NOTE: You need to be running ODK Central v2024.2 or later for this functionality to work. And I'm assuming you have pyODK set up - I use Jupyter Lab
Summary
The script loads the submissions from a Project / Form into a dataframe and then uses criteria to filter those submissions for deletion. In this case I've chosen a cut-off date (so anything older than a particular date is deleted), but you could delete rejected
submissions using the same principle.
The script iterates through the dataframe and if it finds and deletes a submission (i.e. Response = 200) it changes the field __system.status
to deleted and exports the dataframe to csv as an audit log.
This will also delete the attachments associated with the submission (so it opens the door to reducing the database footprint)
#delete submissions - equivalent of API call:
#DELETE /v1/projects/{projectId}/forms/{xmlFormId}/submissions/{instanceId}
import pandas as pd
from pyodk.client import Client
#Delete submissions from the specified projectID and xmlFormID, that are older than the specified cutoffDate
#change these variables to suit your Central Server
projectId = [number]
xmlFormId = 'YourFormID'
cutoffDate = '2024-01-01T00:00:00Z'
output = 'local/path/to/audit/folder/' #output folder for recording deleted submissions
client = Client()
submissions = client.submissions.get_table(project_id=projectId, form_id=xmlFormId)

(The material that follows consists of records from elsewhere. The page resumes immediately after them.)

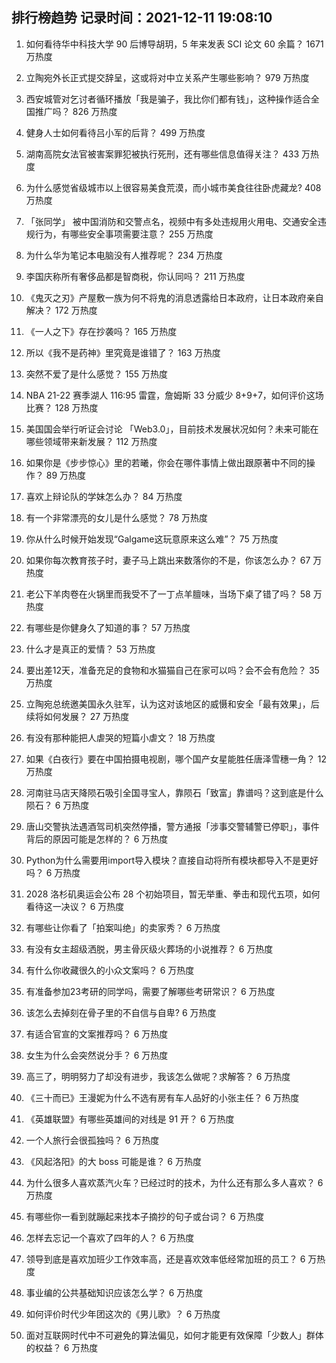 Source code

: 
## 排行榜趋势 记录时间：2021-12-11 19:08:10
  
  1. 如何看待华中科技大学 90 后博导胡玥，5 年来发表 SCI 论文 60 余篇？ 1671 万热度
    
  2. 立陶宛外长正式提交辞呈，这或将对中立关系产生哪些影响？ 979 万热度
    
  3. 西安城管对乞讨者循环播放「我是骗子，我比你们都有钱」，这种操作适合全国推广吗？ 826 万热度
    
  4. 健身人士如何看待吕小军的后背？ 499 万热度
    
  5. 湖南高院女法官被害案罪犯被执行死刑，还有哪些信息值得关注？ 433 万热度
    
  6. 为什么感觉省级城市以上很容易美食荒漠，而小城市美食往往卧虎藏龙? 408 万热度
    
  7. 「张同学」 被中国消防和交警点名，视频中有多处违规用火用电、交通安全违规行为，有哪些安全事项需要注意？ 255 万热度
    
  8. 为什么华为笔记本电脑没有人推荐呢？ 234 万热度
    
  9. 李国庆称所有奢侈品都是智商税，你认同吗？ 211 万热度
    
  10. 《鬼灭之刃》产屋敷一族为何不将鬼的消息透露给日本政府，让日本政府亲自解决？ 172 万热度
    
  11. 《一人之下》存在抄袭吗？ 165 万热度
    
  12. 所以《我不是药神》里究竟是谁错了？ 163 万热度
    
  13. 突然不爱了是什么感觉？ 155 万热度
    
  14. NBA 21-22 赛季湖人 116:95 雷霆，詹姆斯 33 分威少 8+9+7，如何评价这场比赛？ 128 万热度
    
  15. 美国国会举行听证会讨论 「Web3.0」，目前技术发展状况如何？未来可能在哪些领域带来新发展？ 112 万热度
    
  16. 如果你是《步步惊心》里的若曦，你会在哪件事情上做出跟原著中不同的操作？ 89 万热度
    
  17. 喜欢上辩论队的学妹怎么办？ 84 万热度
    
  18. 有一个非常漂亮的女儿是什么感觉？ 78 万热度
    
  19. 你从什么时候开始发现“Galgame这玩意原来这么难”？ 75 万热度
    
  20. 如果你每次教育孩子时，妻子马上跳出来数落你的不是，你该怎么办？ 67 万热度
    
  21. 老公下羊肉卷在火锅里而我受不了一丁点羊膻味，当场下桌了错了吗？ 58 万热度
    
  22. 有哪些是你健身久了知道的事？ 57 万热度
    
  23. 什么才是真正的爱情？ 53 万热度
    
  24. 要出差12天，准备充足的食物和水猫猫自己在家可以吗？会不会有危险？ 35 万热度
    
  25. 立陶宛总统邀美国永久驻军，认为这对该地区的威慑和安全「最有效果」，后续将如何发展？ 27 万热度
    
  26. 有没有那种能把人虐哭的短篇小虐文？ 18 万热度
    
  27. 如果《白夜行》要在中国拍摄电视剧，哪个国产女星能胜任唐泽雪穗一角？ 12 万热度
    
  28. 河南驻马店天降陨石吸引全国寻宝人，靠陨石「致富」靠谱吗？这到底是什么陨石？ 6 万热度
    
  29. 唐山交警执法遇酒驾司机突然停播，警方通报「涉事交警辅警已停职」，事件背后的原因可能是怎样的？ 6 万热度
    
  30. Python为什么需要用import导入模块？直接自动将所有模块都导入不是更好吗？ 6 万热度
    
  31. 2028 洛杉矶奥运会公布 28 个初始项目，暂无举重、拳击和现代五项，如何看待这一决议？ 6 万热度
    
  32. 有哪些让你看了「拍案叫绝」的卖家秀？ 6 万热度
    
  33. 有没有女主超级洒脱，男主骨灰级火葬场的小说推荐？ 6 万热度
    
  34. 有什么你收藏很久的小众文案吗？ 6 万热度
    
  35. 有准备参加23考研的同学吗，需要了解哪些考研常识？ 6 万热度
    
  36. 该怎么去掉刻在骨子里的不自信与自卑? 6 万热度
    
  37. 有适合官宣的文案推荐吗？ 6 万热度
    
  38. 女生为什么会突然说分手？ 6 万热度
    
  39. 高三了，明明努力了却没有进步，我该怎么做呢？求解答？ 6 万热度
    
  40. 《三十而已》王漫妮为什么不选有房有车人品好的小张主任？ 6 万热度
    
  41. 《英雄联盟》有哪些英雄间的对线是 91 开？ 6 万热度
    
  42. 一个人旅行会很孤独吗？ 6 万热度
    
  43. 《风起洛阳》的大 boss 可能是谁？ 6 万热度
    
  44. 为什么很多人喜欢蒸汽火车？已经过时的技术，为什么还有那么多人喜欢？ 6 万热度
    
  45. 有哪些你一看到就蹦起来找本子摘抄的句子或台词？ 6 万热度
    
  46. 怎样去忘记一个喜欢了四年的人？ 6 万热度
    
  47. 领导到底是喜欢加班少工作效率高，还是喜欢效率低经常加班的员工？ 6 万热度
    
  48. 事业编的公共基础知识应该怎么学？ 6 万热度
    
  49. 如何评价时代少年团这次的《男儿歌》？ 6 万热度
    
  50. 面对互联网时代中不可避免的算法偏见，如何才能更有效保障「少数人」群体的权益？ 6 万热度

df = pd.json_normalize(data=submissions['value'], sep='.')
#loop through submissions,
for index,row in df.iterrows():
submitted = df.loc[index, '__system.submissionDate']
instanceId = df.loc[index, '__id']
if submitted < cutoffDate: #check if submission date is before the specified cutofDate
response = client.delete('/projects/'+str(projectId)+'/forms/'+str(xmlFormId)+'/submissions/'+str(instanceId))

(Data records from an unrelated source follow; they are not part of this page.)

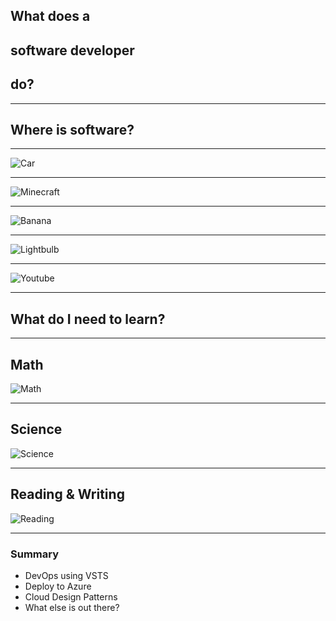 ## What does a 
## __software developer__ 
## do?
---
## Where is software?
---

![Car](https://easydrawingguides-7512.kxcdn.com/wp-content/uploads/2017/01/How-to-Draw-a-cartoon-car-20.png)

---

![Minecraft](https://res.cloudinary.com/lmn/image/upload/c_limit,h_360,w_640/e_sharpen:100/f_auto,fl_lossy,q_auto/v1/gameskinnyc/1/0/4/1046265-minecraft-wallpaper-download-ps3-0f48f.jpg)

---

![Banana](https://media.istockphoto.com/photos/banana-picture-id183380744?k=6&m=183380744&s=612x612&w=0&h=q64r-Nb2A3486LyE_9frNSlFHWDcJPL6PDJ_TwxzsdQ=)

---

![Lightbulb](https://assets.pcmag.com/media/images/421626-philips-hue-white-e26-smart-bulb.jpg?width=640&height=471)

---

![Youtube](https://pmcvariety.files.wordpress.com/2017/09/youtube-logo.png?w=896&h=504&crop=1)

---

## What do I need to learn?

---

## Math

![Math](http://clipart-library.com/images/RkcMMxgTj.jpg)

---

## Science

![Science](http://www.pngmart.com/files/4/Science-PNG-Free-Download.png)

---

## Reading & Writing

![Reading](http://images.all-free-download.com/images/graphiclarge/funny_cartoon_pencil_vector_588709.jpg)

---
### Summary

* DevOps using VSTS
* Deploy to Azure
* Cloud Design Patterns
* What else is out there?
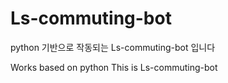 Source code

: # Ls-commuting-bot
python 기반으로 작동되는
Ls-commuting-bot 입니다

Works based on python
This is Ls-commuting-bot

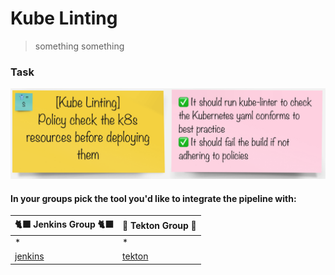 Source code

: # Kube Linting
> something something


### Task
![task-kube-lint](./images/task-kube-lint.png)

#### In your groups pick the tool you'd like to integrate the pipeline with:

| 🐈‍⬛ **Jenkins Group** 🐈‍⬛  |  🐅 **Tekton Group** 🐅 |
|-----------------------|----------------------------|
| *  | *  |
| [jenkins](3-revenge-of-the-automated-testing/5a-jenkins.md) | [tekton](3-revenge-of-the-automated-testing/5b-tekton.md) | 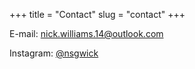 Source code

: +++
title = "Contact"
slug = "contact"
+++

E-mail: nick.williams.14@outlook.com

Instagram: [@nsgwick](https://www.instagram.com/nsgwick/)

if response.status_code == 200: #update status to deleted in df to identify the submission
df.at[index, '__system.status'] = 'deleted'
print('Instance: '+str(instanceId)+' submitted on: '+submitted +' status: '+str(response.status_code))
else:
print('Instance: '+str(instanceId)+' submitted on: '+submitted +' not deleted')
#export submission list to csv
df.to_csv(output+xmlFormId+cutoffDate[:10]+'.csv', columns=['__id','__system.submissionDate','__system.status'])

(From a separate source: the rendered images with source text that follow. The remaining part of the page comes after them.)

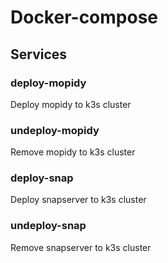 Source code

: # Docker-compose 

## Services 

### deploy-mopidy

Deploy mopidy to k3s cluster 

### undeploy-mopidy

Remove mopidy to k3s cluster 

### deploy-snap

Deploy snapserver to k3s cluster 

### undeploy-snap

Remove snapserver to k3s cluster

For safety purposes I also allow myself the luxury of restoring deleted submissions given that they are soft-deleted. This uses your audit-log.csv Remember that this is time-limited (30 days by default) so be sure to check your work before opening any refreshments!
#restore soft deleted submissions (must be done within the purge period - 30 days by default)
df = pd.read_csv(output+xmlFormId+cutoffDate[:10]+'.csv')
for index,row in df.iterrows():
submitted = df.loc[index, '__system.submissionDate']
instanceId = df.loc[index, '__id']
status = df.loc[index, '__system.status']
if status == 'deleted':
response = client.post('/projects/'+str(projectId)+'/forms/'+str(xmlFormId)+'/submissions/'+str(instanceId)+'/restore')
df.at[index, '__system.status'] = 'restored'
print('Instance: '+str(instanceId)+' submitted on: '+submitted +' restored')
df.to_csv(output+xmlFormId+cutoffDate[:10]+'.csv', columns=['__id','__system.submissionDate','__system.status'])
Again this produces a csv audit log.
NOTE: this does not change __system.status
on the Server, just your local audit log file.
Hope this helps with the scary world of deleting submissions... Maybe it's just me
REMEMBER: once it's gone, it's gone. Measure twice, cut once...